Top of Provided data

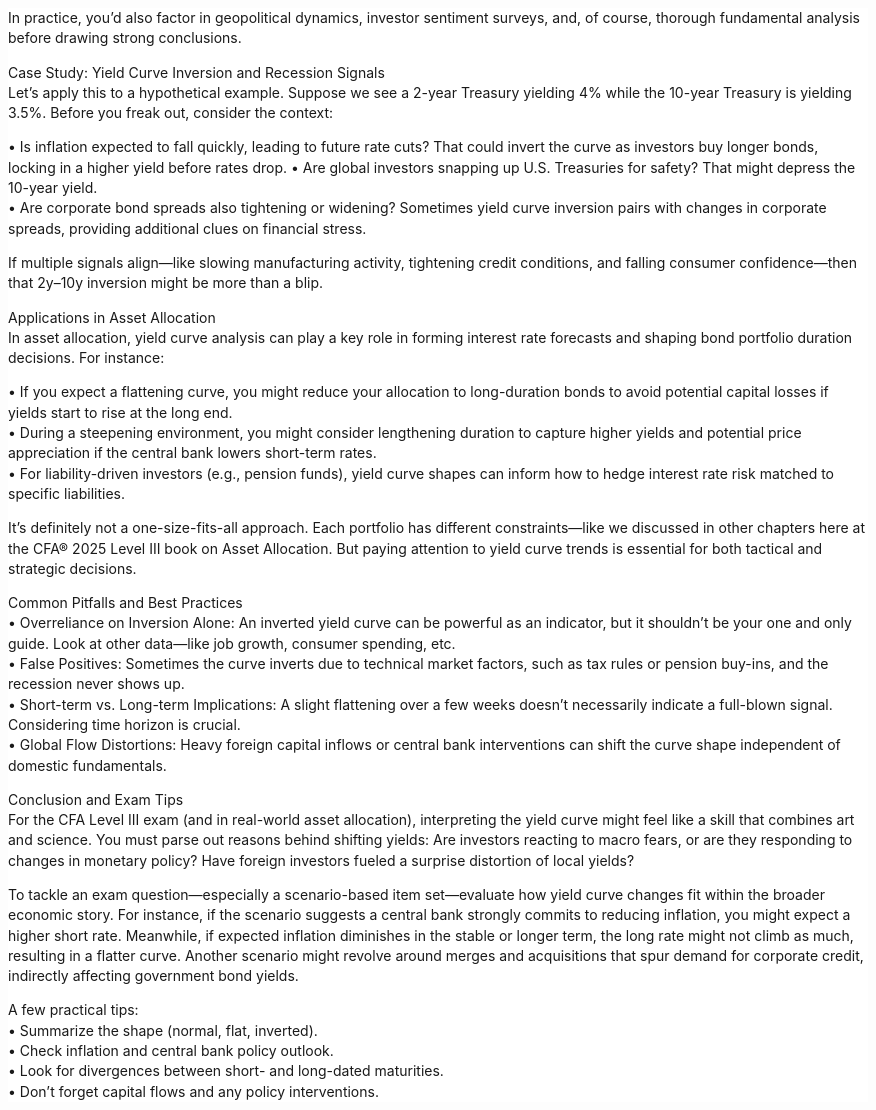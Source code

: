 In practice, you’d also factor in geopolitical dynamics, investor sentiment surveys, and, of course, thorough fundamental analysis before drawing strong conclusions.

Case Study: Yield Curve Inversion and Recession Signals  
Let’s apply this to a hypothetical example. Suppose we see a 2-year Treasury yielding 4% while the 10-year Treasury is yielding 3.5%. Before you freak out, consider the context:

• Is inflation expected to fall quickly, leading to future rate cuts? That could invert the curve as investors buy longer bonds, locking in a higher yield before rates drop.
• Are global investors snapping up U.S. Treasuries for safety? That might depress the 10-year yield.  
• Are corporate bond spreads also tightening or widening? Sometimes yield curve inversion pairs with changes in corporate spreads, providing additional clues on financial stress.

If multiple signals align—like slowing manufacturing activity, tightening credit conditions, and falling consumer confidence—then that 2y–10y inversion might be more than a blip.

Applications in Asset Allocation  
In asset allocation, yield curve analysis can play a key role in forming interest rate forecasts and shaping bond portfolio duration decisions. For instance:

• If you expect a flattening curve, you might reduce your allocation to long-duration bonds to avoid potential capital losses if yields start to rise at the long end.  
• During a steepening environment, you might consider lengthening duration to capture higher yields and potential price appreciation if the central bank lowers short-term rates.  
• For liability-driven investors (e.g., pension funds), yield curve shapes can inform how to hedge interest rate risk matched to specific liabilities.

It’s definitely not a one-size-fits-all approach. Each portfolio has different constraints—like we discussed in other chapters here at the CFA® 2025 Level III book on Asset Allocation. But paying attention to yield curve trends is essential for both tactical and strategic decisions.

Common Pitfalls and Best Practices  
• Overreliance on Inversion Alone: An inverted yield curve can be powerful as an indicator, but it shouldn’t be your one and only guide. Look at other data—like job growth, consumer spending, etc.  
• False Positives: Sometimes the curve inverts due to technical market factors, such as tax rules or pension buy-ins, and the recession never shows up.  
• Short-term vs. Long-term Implications: A slight flattening over a few weeks doesn’t necessarily indicate a full-blown signal. Considering time horizon is crucial.  
• Global Flow Distortions: Heavy foreign capital inflows or central bank interventions can shift the curve shape independent of domestic fundamentals.

Conclusion and Exam Tips  
For the CFA Level III exam (and in real-world asset allocation), interpreting the yield curve might feel like a skill that combines art and science. You must parse out reasons behind shifting yields: Are investors reacting to macro fears, or are they responding to changes in monetary policy? Have foreign investors fueled a surprise distortion of local yields?

To tackle an exam question—especially a scenario-based item set—evaluate how yield curve changes fit within the broader economic story. For instance, if the scenario suggests a central bank strongly commits to reducing inflation, you might expect a higher short rate. Meanwhile, if expected inflation diminishes in the stable or longer term, the long rate might not climb as much, resulting in a flatter curve. Another scenario might revolve around merges and acquisitions that spur demand for corporate credit, indirectly affecting government bond yields.

A few practical tips:  
• Summarize the shape (normal, flat, inverted).  
• Check inflation and central bank policy outlook.  
• Look for divergences between short- and long-dated maturities.  
• Don’t forget capital flows and any policy interventions.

Bottom of Provided data

- [What needs to be done]: Exactly the lines from the one with "Conclusion and Exam Tips" through the final line of the entries are to be returned, both ends included.

- [Task solution]:
Conclusion and Exam Tips  
For the CFA Level III exam (and in real-world asset allocation), interpreting the yield curve might feel like a skill that combines art and science. You must parse out reasons behind shifting yields: Are investors reacting to macro fears, or are they responding to changes in monetary policy? Have foreign investors fueled a surprise distortion of local yields?

To tackle an exam question—especially a scenario-based item set—evaluate how yield curve changes fit within the broader economic story. For instance, if the scenario suggests a central bank strongly commits to reducing inflation, you might expect a higher short rate. Meanwhile, if expected inflation diminishes in the stable or longer term, the long rate might not climb as much, resulting in a flatter curve. Another scenario might revolve around merges and acquisitions that spur demand for corporate credit, indirectly affecting government bond yields.

A few practical tips:  
• Summarize the shape (normal, flat, inverted).  
• Check inflation and central bank policy outlook.  
• Look for divergences between short- and long-dated maturities.  
• Don’t forget capital flows and any policy interventions.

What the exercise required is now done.